Elvara mendengus sebal, "Terus kenapa nyampe ke sini?! Ini jauh dari kelas gue!"

Fang menunjuk Dannia yang masih berdiri tegap di tempatnya.

"Dia narik-narik gue, tadi dia ngira ada setan, terus ketakutan. Ya, gue ngikut aja, siapa tau dia butuh gue."

"APAAN LO? LO YANG NARIK GUE, ANJIR! GUE MAU PULANG JUGA!" bentak Dannia tak terima. Padahal, Fang 'lah yang menariknya.

"Lo yang takut, 'kan?" ucap datar Elvara, "lo gak mungkin berani sama setan."

"Gue berani!!"

"Teruuuuus, lo ngapain narik gue?!"

Fang mengedikkan kedua bahunya acuh seraya menatap ke arah lain.

"Nia, lo kalo mau jadiin ini anak percobaan lab lo, ambil aja. Gue ikhlas."

"Makasih, Var. Kebetulan gue butuh duit."

"Rin! Lo gak sayang gue?!"

"Lo siapa?"

.
.
.

"Oh, iya! Pensil lo, Var!"

"Besok aja. Atau itu buat lo aja, deh." ucap Elvara sembari melahap pancake yang baru saja ia beli.

"Ini cuma pensil doang, gue niatnya minjem."

"Yaudah, besok aja. Gue males buka-buka tas."

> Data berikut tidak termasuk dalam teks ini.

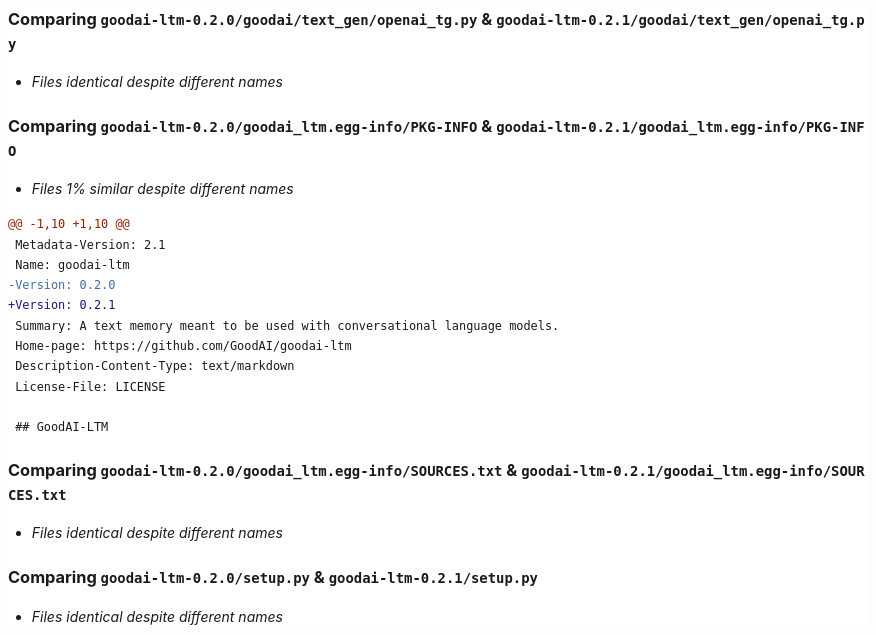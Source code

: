 ### Comparing `goodai-ltm-0.2.0/goodai/text_gen/openai_tg.py` & `goodai-ltm-0.2.1/goodai/text_gen/openai_tg.py`

 * *Files identical despite different names*

### Comparing `goodai-ltm-0.2.0/goodai_ltm.egg-info/PKG-INFO` & `goodai-ltm-0.2.1/goodai_ltm.egg-info/PKG-INFO`

 * *Files 1% similar despite different names*

```diff
@@ -1,10 +1,10 @@
 Metadata-Version: 2.1
 Name: goodai-ltm
-Version: 0.2.0
+Version: 0.2.1
 Summary: A text memory meant to be used with conversational language models.
 Home-page: https://github.com/GoodAI/goodai-ltm
 Description-Content-Type: text/markdown
 License-File: LICENSE
 
 ## GoodAI-LTM
```

### Comparing `goodai-ltm-0.2.0/goodai_ltm.egg-info/SOURCES.txt` & `goodai-ltm-0.2.1/goodai_ltm.egg-info/SOURCES.txt`

 * *Files identical despite different names*

### Comparing `goodai-ltm-0.2.0/setup.py` & `goodai-ltm-0.2.1/setup.py`

 * *Files identical despite different names*

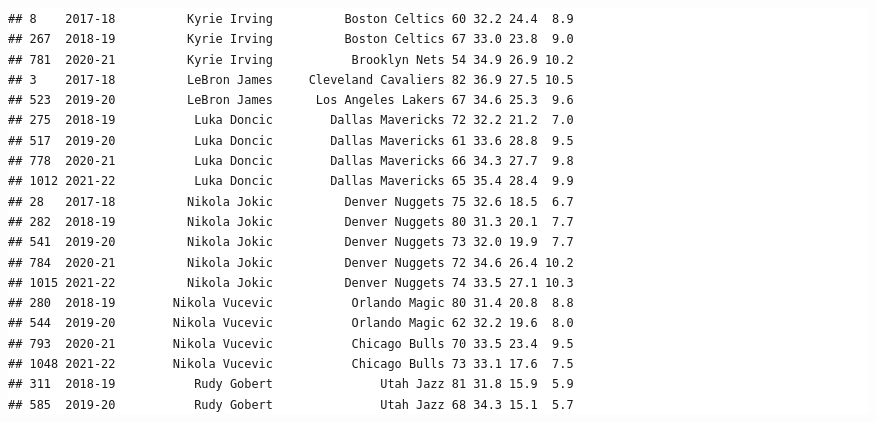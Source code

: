     ## 8    2017-18          Kyrie Irving          Boston Celtics 60 32.2 24.4  8.9
    ## 267  2018-19          Kyrie Irving          Boston Celtics 67 33.0 23.8  9.0
    ## 781  2020-21          Kyrie Irving           Brooklyn Nets 54 34.9 26.9 10.2
    ## 3    2017-18          LeBron James     Cleveland Cavaliers 82 36.9 27.5 10.5
    ## 523  2019-20          LeBron James      Los Angeles Lakers 67 34.6 25.3  9.6
    ## 275  2018-19           Luka Doncic        Dallas Mavericks 72 32.2 21.2  7.0
    ## 517  2019-20           Luka Doncic        Dallas Mavericks 61 33.6 28.8  9.5
    ## 778  2020-21           Luka Doncic        Dallas Mavericks 66 34.3 27.7  9.8
    ## 1012 2021-22           Luka Doncic        Dallas Mavericks 65 35.4 28.4  9.9
    ## 28   2017-18          Nikola Jokic          Denver Nuggets 75 32.6 18.5  6.7
    ## 282  2018-19          Nikola Jokic          Denver Nuggets 80 31.3 20.1  7.7
    ## 541  2019-20          Nikola Jokic          Denver Nuggets 73 32.0 19.9  7.7
    ## 784  2020-21          Nikola Jokic          Denver Nuggets 72 34.6 26.4 10.2
    ## 1015 2021-22          Nikola Jokic          Denver Nuggets 74 33.5 27.1 10.3
    ## 280  2018-19        Nikola Vucevic           Orlando Magic 80 31.4 20.8  8.8
    ## 544  2019-20        Nikola Vucevic           Orlando Magic 62 32.2 19.6  8.0
    ## 793  2020-21        Nikola Vucevic           Chicago Bulls 70 33.5 23.4  9.5
    ## 1048 2021-22        Nikola Vucevic           Chicago Bulls 73 33.1 17.6  7.5
    ## 311  2018-19           Rudy Gobert               Utah Jazz 81 31.8 15.9  5.9
    ## 585  2019-20           Rudy Gobert               Utah Jazz 68 34.3 15.1  5.7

Suasana sore menjadi hening, hanya ada suara kicauan burung dan berbagai macam kendaraan yang melintas. Tak sedikit pula orang-orang lalu lalang di hadapan mereka.

Mereka berdua sedang menunggu jemputan. Atau lebih tepatnya, Dannia yang menunggu jemputan, sedangkan Elvara menemaninya sekaligus menunggu Fang yang sedang bersenda gurau dengan teman-teman sekelasnya.

"Menurut lo, Abang gue gimana?"

Pertanyaan yang dilontarkan oleh Elvara tanpa aba-aba itu membuat Dannia tersentak. Ia heran dengan diseliputi rasa terkejut karena pertanyaan aneh Elvara.

"Maksud lo?"

"Abang gue orangnya gimana?" ulang Elvara yang lalu menolehkan kepalanya pada Dannia, "pendapat lo tentang Abang gue. Gue mau tau."

"Abang lo?" Dannia menggulir bola matanya untuk menatap figur Fang, ia menatapi lelaki itu dengan tajam.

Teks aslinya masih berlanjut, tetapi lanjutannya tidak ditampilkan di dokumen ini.